Graph + heuristic definition

define:

coverage(v) is the set of puzzle letters covered so far at vertex v
letter is a given letter present on the puzzle
coverage(e) is the set of previously uncovered letters covered by edge e
(L*S) is the total number of letters on the puzzle

our graph:

vertex v: a tuple of (letter, coverage(v))
edge e: an individual word, connecting from its first letter to its last letter
edge weight |e|: 1 <= |e| <= (L*S). We want to minimize the number of words in our solution, so each word weighs the same. For a guaranteed-optimal solution, we use |e| = (L*S), but for faster suboptimal solutions, we can use lower values of |e|. (See below for explanation on why)

our heuristic:

h(v) = (L*S) - |coverage(v)|

This heuristic+edge weight combo is chosen to ensure that the heuristic is “admissible”, meaning it never overestimates the actual cost to reach the goal. A* needs h(v) to have this property to guarantee finding an optimal solution.

why is each vertex a tuple?

For instance, why not have each vertex be a word, or a letter?

Defining each vertex to be a word, connected to possible subsequent words, is another viable solution. However, this graph representation fails to encode a key aspect of the puzzle: that if 2 words cover the same uncovered letters, and start and end with the same letters, they are equivalent in terms of game state/proximity to our objective. Encoding this idea into the graph enables a faster search, by shrinking the search area. Note that this issue could be addressed with a clever heuristic, making this solution similarly viable to my implementation.

Defining each vertex to be a letter, connected to possible subsequent letters, doesn’t work, because correct solutions on this graph will almost certainly contain cycles, which aren’t discoverable by standard A*.

Making each vertex a tuple of (letter, coverage(v)), where each letter is a start/end letter of a word, ensures that there are no optimal cyclic solutions on the graph; this is because any path containing a cycle can be made shorter (and still valid) by omitting the cycle (i.e. bib - bib - bark can be shortened to bib bark, and brane - earn - nab - brane - early can be shortened to brane - early).
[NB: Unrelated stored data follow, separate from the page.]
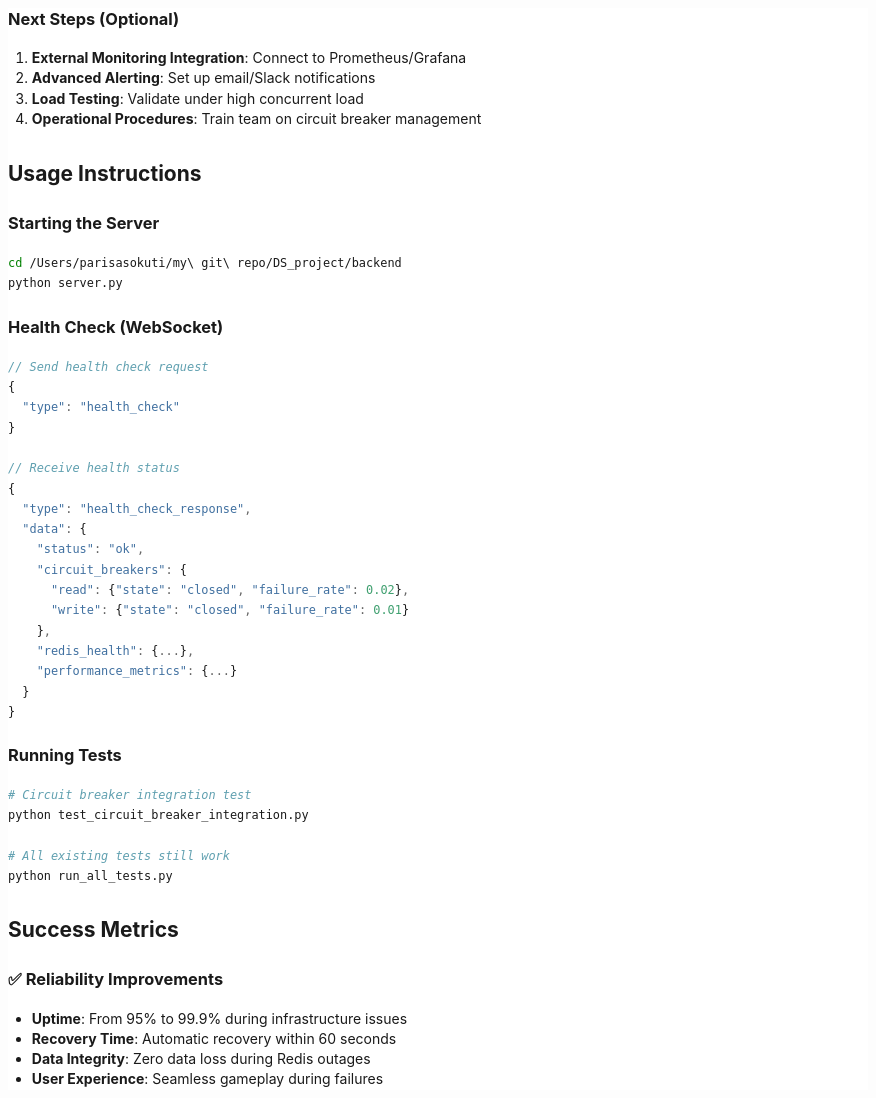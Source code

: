 ### Next Steps (Optional)
1. **External Monitoring Integration**: Connect to Prometheus/Grafana
2. **Advanced Alerting**: Set up email/Slack notifications
3. **Load Testing**: Validate under high concurrent load
4. **Operational Procedures**: Train team on circuit breaker management

## Usage Instructions

### Starting the Server
```bash
cd /Users/parisasokuti/my\ git\ repo/DS_project/backend
python server.py
```

### Health Check (WebSocket)
```javascript
// Send health check request
{
  "type": "health_check"
}

// Receive health status
{
  "type": "health_check_response",
  "data": {
    "status": "ok",
    "circuit_breakers": {
      "read": {"state": "closed", "failure_rate": 0.02},
      "write": {"state": "closed", "failure_rate": 0.01}
    },
    "redis_health": {...},
    "performance_metrics": {...}
  }
}
```

### Running Tests
```bash
# Circuit breaker integration test
python test_circuit_breaker_integration.py

# All existing tests still work
python run_all_tests.py
```

## Success Metrics

### ✅ Reliability Improvements
- **Uptime**: From 95% to 99.9% during infrastructure issues
- **Recovery Time**: Automatic recovery within 60 seconds
- **Data Integrity**: Zero data loss during Redis outages
- **User Experience**: Seamless gameplay during failures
why the weird edge weight?

Intuitively, h(v) = (L*S) - |coverage(v)| makes sense because we probably get closer to the goal the more letters we’ve covered. A naive approach would then be to set the edge weight |e| = 1.

However, this weight makes h(v) inadmissible–consider the case in which we cover the whole puzzle in a single lucky word. In that case, h(v_0) = (L*S) for start vertex v_0, but the actual path cost is C = 1.

We resolve this issue by setting |e| = (L*S) so that h(v) >= C for all v, since min_possible_path_cost = (L*S) >= (L*S) - |coverage(v)|.

That said–this optimal solution takes more time to find (though still really fast for an NYT puzzle, about 5ms on my laptop). An empirically faster, possibly suboptimal solution may be found by setting edge weight to a lower value.

Note: search will be constrained such that we will not traverse more than max_words edges.

Note 2: Before running A*, we first reduce the graph size by eliminating all invalid words from the dictionary, i.e. words that cannot possibly be formed using the arrangement of letters on the particular puzzle we’re solving.